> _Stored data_

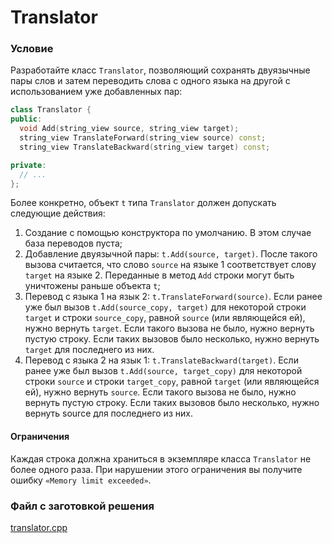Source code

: # Translator

### Условие

Разработайте класс `Translator`, позволяющий сохранять двуязычные пары слов и затем переводить слова с одного языка на другой с использованием уже добавленных пар:

```c++
class Translator {
public:
  void Add(string_view source, string_view target);
  string_view TranslateForward(string_view source) const;
  string_view TranslateBackward(string_view target) const;

private:
  // ...
};
```
Более конкретно, объект `t` типа `Translator` должен допускать следующие действия:

1. Создание с помощью конструктора по умолчанию. В этом случае база переводов пуста;
2. Добавление двуязычной пары: `t.Add(source, target)`. После такого вызова считается, что слово `source` на языке 1 соответствует слову `target` на языке 2. Переданные в метод `Add` строки могут быть уничтожены раньше объекта `t`;
3. Перевод с языка 1 на язык 2: `t.TranslateForward(source)`. Если ранее уже был вызов `t.Add(source_copy, target)` для некоторой строки `target` и строки `source_copy`, равной `source` (или являющейся ей), нужно вернуть `target`. Если такого вызова не было, нужно вернуть пустую строку. Если таких вызовов было несколько, нужно вернуть `target` для последнего из них.
4. Перевод с языка 2 на язык 1: `t.TranslateBackward(target)`. Если ранее уже был вызов `t.Add(source, target_copy)` для некоторой строки `source` и строки `target_copy`, равной `target` (или являющейся ей), нужно вернуть `source`. Если такого вызова не было, нужно вернуть пустую строку. Если таких вызовов было несколько, нужно вернуть source для последнего из них.

#### Ограничения

Каждая строка должна храниться в экземпляре класса `Translator` не более одного раза. При нарушении этого ограничения вы получите ошибку `«Memory limit exceeded»`.

### Файл с заготовкой решения

[translator.cpp](source/translator.cpp)
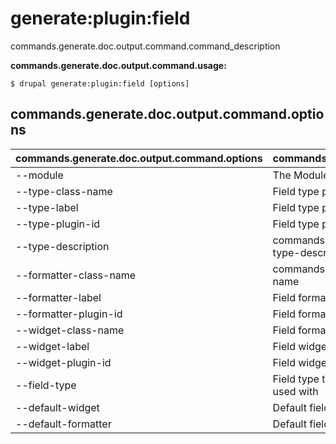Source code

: # generate:plugin:field
commands.generate.doc.output.command.command_description

**commands.generate.doc.output.command.usage:**
```
$ drupal generate:plugin:field [options] 
```

## commands.generate.doc.output.command.options
commands.generate.doc.output.command.options | commands.generate.doc.output.command.details
-------|-------------
--module | The Module name.
--type-class-name | Field type plugin class name
--type-label | Field type plugin label
--type-plugin-id | Field type plugin id
--type-description | commands.generate.plugin.field.options.type-type-description
--formatter-class-name | commands.generate.plugin.field.options.class-name
--formatter-label | Field formatter plugin label
--formatter-plugin-id | Field formatter plugin id
--widget-class-name | Field formatter plugin class name
--widget-label | Field widget plugin label
--widget-plugin-id | Field widget plugin id
--field-type | Field type the formatter and widget plugin can be used with
--default-widget | Default field widget of the field type plugin
--default-formatter | Default field formatter of field type plugin

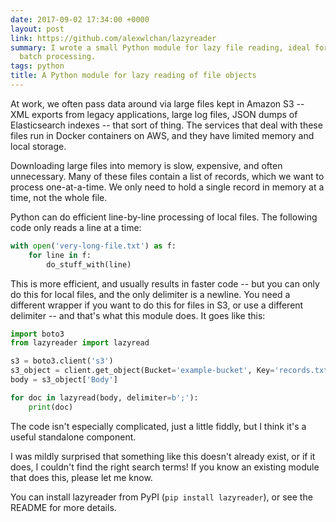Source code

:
 ```yaml
---
date: 2017-09-02 17:34:00 +0000
layout: post
link: https://github.com/alexwlchan/lazyreader
summary: I wrote a small Python module for lazy file reading, ideal for efficient
  batch processing.
tags: python
title: A Python module for lazy reading of file objects
---
```


At work, we often pass data around via large files kept in Amazon S3 -- XML exports from legacy applications, large log files, JSON dumps of Elasticsearch indexes -- that sort of thing.
The services that deal with these files run in Docker containers on AWS, and they have limited memory and local storage.

Downloading large files into memory is slow, expensive, and often unnecessary.
Many of these files contain a list of records, which we want to process one-at-a-time.
We only need to hold a single record in memory at a time, not the whole file.

Python can do efficient line-by-line processing of local files.
The following code only reads a line at a time:

```python
with open('very-long-file.txt') as f:
    for line in f:
        do_stuff_with(line)
```

This is more efficient, and usually results in faster code -- but you can only do this for local files, and the only delimiter is a newline.
You need a different wrapper if you want to do this for files in S3, or use a different delimiter -- and that's what this module does.
It goes like this:

```python
import boto3
from lazyreader import lazyread

s3 = boto3.client('s3')
s3_object = client.get_object(Bucket='example-bucket', Key='records.txt')
body = s3_object['Body']

for doc in lazyread(body, delimiter=b';'):
    print(doc)
```

The code isn't especially complicated, just a little fiddly, but I think it's a useful standalone component.

I was mildly surprised that something like this doesn't already exist, or if it does, I couldn't find the right search terms!
If you know an existing module that does this, please let me know.

You can install lazyreader from PyPI (`pip install lazyreader`), or see the README for more details.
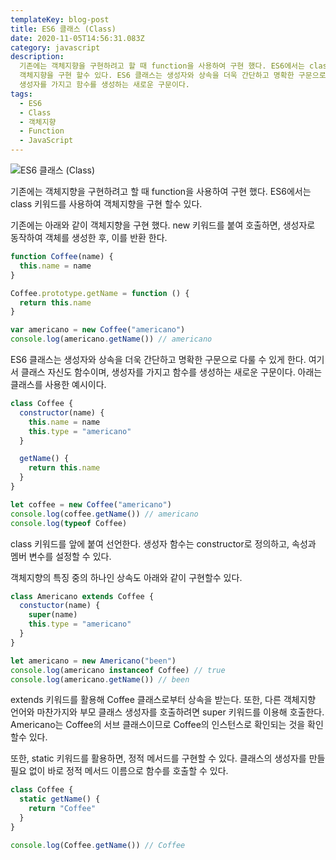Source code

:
 ```yaml
---
templateKey: blog-post
title: ES6 클래스 (Class)
date: 2020-11-05T14:56:31.083Z
category: javascript
description:
  기존에는 객체지향을 구현하려고 할 때 function을 사용하여 구현 했다. ES6에서는 class 키워드를 사용하여
  객체지향을 구현 할수 있다. ES6 클래스는 생성자와 상속을 더욱 간단하고 명확한 구문으로 다룰 수 있게 한다. 클래스 자신도 함수이며,
  생성자를 가지고 함수를 생성하는 새로운 구문이다.
tags:
  - ES6
  - Class
  - 객체지향
  - Function
  - JavaScript
---
```


![ES6 클래스 (Class)](/assets/es6.png "ES6 클래스 (Class)")

기존에는 객체지향을 구현하려고 할 때 function을 사용하여 구현 했다. ES6에서는 class 키워드를 사용하여 객체지향을 구현 할수 있다.

기존에는 아래와 같이 객체지향을 구현 했다. new 키워드를 붙여 호출하면, 생성자로 동작하여 객체를 생성한 후, 이를 반환 한다.

```javascript
function Coffee(name) {
  this.name = name
}

Coffee.prototype.getName = function () {
  return this.name
}

var americano = new Coffee("americano")
console.log(americano.getName()) // americano
```

ES6 클래스는 생성자와 상속을 더욱 간단하고 명확한 구문으로 다룰 수 있게 한다. 여기서 클래스 자신도 함수이며, 생성자를 가지고 함수를 생성하는 새로운 구문이다. 아래는 클래스를 사용한 예시이다.

```javascript
class Coffee {
  constructor(name) {
    this.name = name
    this.type = "americano"
  }

  getName() {
    return this.name
  }
}

let coffee = new Coffee("americano")
console.log(coffee.getName()) // americano
console.log(typeof Coffee)
```

class 키워드를 앞에 붙여 선언한다. 생성자 함수는 constructor로 정의하고, 속성과 멤버 변수를 설정할 수 있다.

객체지향의 특징 중의 하나인 상속도 아래와 같이 구현할수 있다.

```javascript
class Americano extends Coffee {
  constuctor(name) {
    super(name)
    this.type = "americano"
  }
}

let americano = new Americano("been")
console.log(americano instanceof Coffee) // true
console.log(americano.getName()) // been
```

extends 키워드를 활용해 Coffee 클래스로부터 상속을 받는다. 또한, 다른 객체지향 언어와 마찬가지와 부모 클래스 생성자를 호출하려면 super 키워드를 이용해 호출한다. Americano는 Coffee의 서브 클래스이므로 Coffee의 인스턴스로 확인되는 것을 확인할수 있다.

또한, static 키워드를 활용하면, 정적 메서드를 구현할 수 있다. 클래스의 생성자를 만들 필요 없이 바로 정적 메서드 이름으로 함수를 호출할 수 있다.

```javascript
class Coffee {
  static getName() {
    return "Coffee"
  }
}

console.log(Coffee.getName()) // Coffee
```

> _ASSIGNED TASK_
Across the data, pull every line containing the string "formatter".

> _ANSWER BELOW_
--formatter-class-name | commands.generate.plugin.field.options.class-name
--formatter-label | Field formatter plugin label
--formatter-plugin-id | Field formatter plugin id
--widget-class-name | Field formatter plugin class name
--field-type | Field type the formatter and widget plugin can be used with
--default-formatter | Default field formatter of field type plugin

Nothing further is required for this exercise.